June 23, 2018

RECIPE CORNER: Breakfast dishes

October 10, 2013

By Ginger Isham

Every now and then I make some kind of egg dish for breakfast other than the usual cold cereal in summer and oatmeal with fruit in winter. During the colder months, we used to have a Sunday night family pancake supper with one or more kinds of fresh fruit and cheeses.
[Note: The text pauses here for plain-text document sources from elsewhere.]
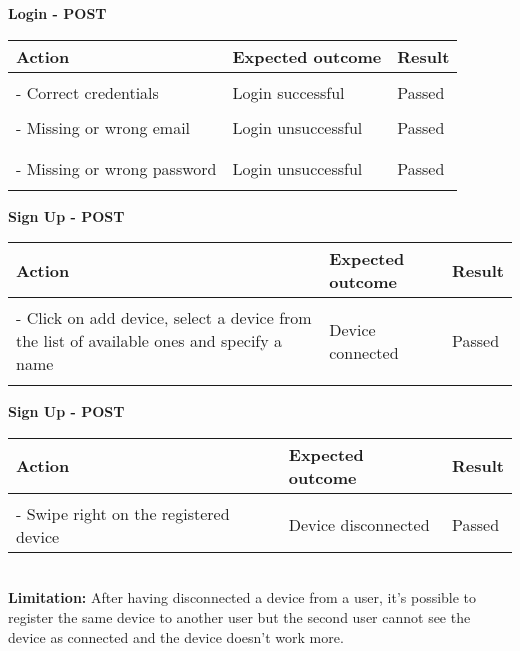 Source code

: \textbf{Login - POST}
\begin{center}
	\begin{tabular}{|p{}|p{}|p{}|}
		\hline
		Action & Expected outcome & Result \\
		\hline
		&&\\
		- Correct credentials & Login successful & Passed\\
		\hline
		&&\\
		- Missing or wrong email & Login unsuccessful & Passed\\
		&&\\
		\hline
		&&\\
		- Missing or wrong password & Login unsuccessful & Passed\\
		&&\\
		\hline
	\end{tabular}
\end{center}

\newpage

\textbf{Sign Up - POST}
\begin{center}
	\begin{tabular}{|p{}|p{}|p{}|}
		\hline
		Action & Expected outcome & Result \\
		\hline
		&&\\
		- Click on add device, select a device from the list of available ones and specify a name & Device connected & Passed\\
		&&\\
		\hline
	\end{tabular}
\end{center}

\textbf{Sign Up - POST}
\begin{center}
	\begin{tabular}{|p{}|p{}|p{}|}
		\hline
		Action & Expected outcome & Result \\
		\hline
		&&\\
		- Swipe right on the registered device & Device disconnected & Passed\\
		\hline
	\end{tabular}
\end{center}

\\
\textbf{Limitation:}
After having disconnected a device from a user, it's possible to register the same device to another user but the second user cannot see the device as connected and the device doesn't work more.

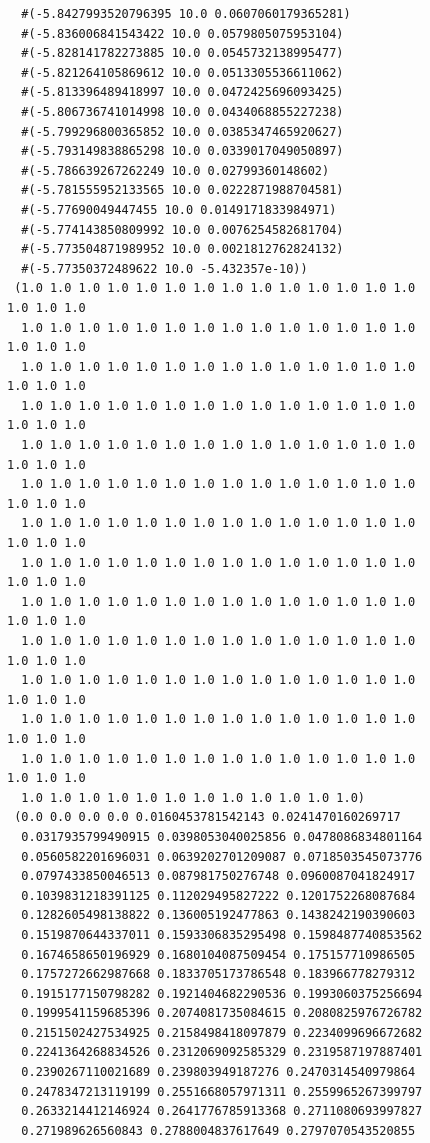 \documentclass [11pt]{book}
\begin{document}
\begin{itemize}
\begin{figure}
\begin{lrbox}{\boxedverb}
\begin{minipage}{\linewidth}
{\begin{verbatim}
  #(-5.8427993520796395 10.0 0.0607060179365281)
  #(-5.836006841543422 10.0 0.0579805075953104)
  #(-5.828141782273885 10.0 0.0545732138995477)
  #(-5.821264105869612 10.0 0.0513305536611062)
  #(-5.813396489418997 10.0 0.0472425696093425)
  #(-5.806736741014998 10.0 0.0434068855227238)
  #(-5.799296800365852 10.0 0.0385347465920627)
  #(-5.793149838865298 10.0 0.0339017049050897)
  #(-5.786639267262249 10.0 0.02799360148602)
  #(-5.781555952133565 10.0 0.0222871988704581)
  #(-5.77690049447455 10.0 0.0149171833984971)
  #(-5.774143850809992 10.0 0.0076254582681704)
  #(-5.773504871989952 10.0 0.0021812762824132)
  #(-5.77350372489622 10.0 -5.432357e-10))
 (1.0 1.0 1.0 1.0 1.0 1.0 1.0 1.0 1.0 1.0 1.0 1.0 1.0 1.0 1.0 1.0 1.0
  1.0 1.0 1.0 1.0 1.0 1.0 1.0 1.0 1.0 1.0 1.0 1.0 1.0 1.0 1.0 1.0 1.0
  1.0 1.0 1.0 1.0 1.0 1.0 1.0 1.0 1.0 1.0 1.0 1.0 1.0 1.0 1.0 1.0 1.0
  1.0 1.0 1.0 1.0 1.0 1.0 1.0 1.0 1.0 1.0 1.0 1.0 1.0 1.0 1.0 1.0 1.0
  1.0 1.0 1.0 1.0 1.0 1.0 1.0 1.0 1.0 1.0 1.0 1.0 1.0 1.0 1.0 1.0 1.0
  1.0 1.0 1.0 1.0 1.0 1.0 1.0 1.0 1.0 1.0 1.0 1.0 1.0 1.0 1.0 1.0 1.0
  1.0 1.0 1.0 1.0 1.0 1.0 1.0 1.0 1.0 1.0 1.0 1.0 1.0 1.0 1.0 1.0 1.0
  1.0 1.0 1.0 1.0 1.0 1.0 1.0 1.0 1.0 1.0 1.0 1.0 1.0 1.0 1.0 1.0 1.0
  1.0 1.0 1.0 1.0 1.0 1.0 1.0 1.0 1.0 1.0 1.0 1.0 1.0 1.0 1.0 1.0 1.0
  1.0 1.0 1.0 1.0 1.0 1.0 1.0 1.0 1.0 1.0 1.0 1.0 1.0 1.0 1.0 1.0 1.0
  1.0 1.0 1.0 1.0 1.0 1.0 1.0 1.0 1.0 1.0 1.0 1.0 1.0 1.0 1.0 1.0 1.0
  1.0 1.0 1.0 1.0 1.0 1.0 1.0 1.0 1.0 1.0 1.0 1.0 1.0 1.0 1.0 1.0 1.0
  1.0 1.0 1.0 1.0 1.0 1.0 1.0 1.0 1.0 1.0 1.0 1.0 1.0 1.0 1.0 1.0 1.0
  1.0 1.0 1.0 1.0 1.0 1.0 1.0 1.0 1.0 1.0 1.0 1.0)
 (0.0 0.0 0.0 0.0 0.0160453781542143 0.0241470160269717
  0.0317935799490915 0.0398053040025856 0.0478086834801164
  0.0560582201696031 0.0639202701209087 0.0718503545073776
  0.0797433850046513 0.087981750276748 0.0960087041824917
  0.1039831218391125 0.112029495827222 0.1201752268087684
  0.1282605498138822 0.136005192477863 0.1438242190390603
  0.1519870644337011 0.1593306835295498 0.1598487740853562
  0.1674658650196929 0.1680104087509454 0.175157710986505
  0.1757272662987668 0.1833705173786548 0.183966778279312
  0.1915177150798282 0.1921404682290536 0.1993060375256694
  0.1999541159685396 0.2074081735084615 0.2080825976726782
  0.2151502427534925 0.2158498418097879 0.2234099696672682
  0.2241364268834526 0.2312069092585329 0.2319587197887401
  0.2390267110021689 0.239803949187276 0.2470314540979864
  0.2478347213119199 0.2551668057971311 0.2559965267399797
  0.2633214412146924 0.2641776785913368 0.2711080693997827
  0.271989626560843 0.2788004837617649 0.2797070543520855

\end{verbatim}}
\end{minipage}
\end{lrbox}
\end{figure}
\end{itemize}
\end{document}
The following recipe is very much like an omelet, but easier and more attractive and can be served for breakfast, lunch or dinner.


Scrambled egg muffins

1/2 pound bulk pork sausage (use regular or turkey bacon or chopped ham)

12 eggs

1/4 cup chopped green pepper

1/2 cup chopped onion

pinch of salt

1/4 teaspoon garlic powder

1/4 teaspoon pepper

1/2 cup shredded cheddar cheese

Cook sausage in skillet until browned and drain. In a large bowl, beat eggs and add green pepper, onion, salt, garlic powder and pepper. Stir in sausage and cheese. Spoon about 1/3 cup into greased cupcake pans. Bake at 350-degrees for 20-25 minutes. Serve with toast spread with butter, jam or peanut butter.


Southwest frittata

4 eggs

1 tablespoon fat-free milk

pinch of salt and pepper

1/4 teaspoon ground mustard

1/8 teaspoon or less cayenne pepper

1/2 cup chopped onion

1/2 cup chopped green pepper

1/2 teaspoon minced garlic

1 teaspoon olive oil

1 large tomato, chopped

2 tablespoons sliced ripe olives, drained

1/2 cup shredded part-skimmed mozzarella cheese

Whisk together the eggs, milk, salt, pepper, mustard and cayenne pepper. In a large skillet, cook onion, green pepper and garlic in oil until tender. Add tomatoes and olives and heat through. Pour egg mix over the veggies. As eggs set, lift edges so the uncooked mixture flows underneath. When done, sprinkle with cheese. Cover and let stand a minute or two for cheese to melt.  Serve in wedges with favorite toast and orange slices.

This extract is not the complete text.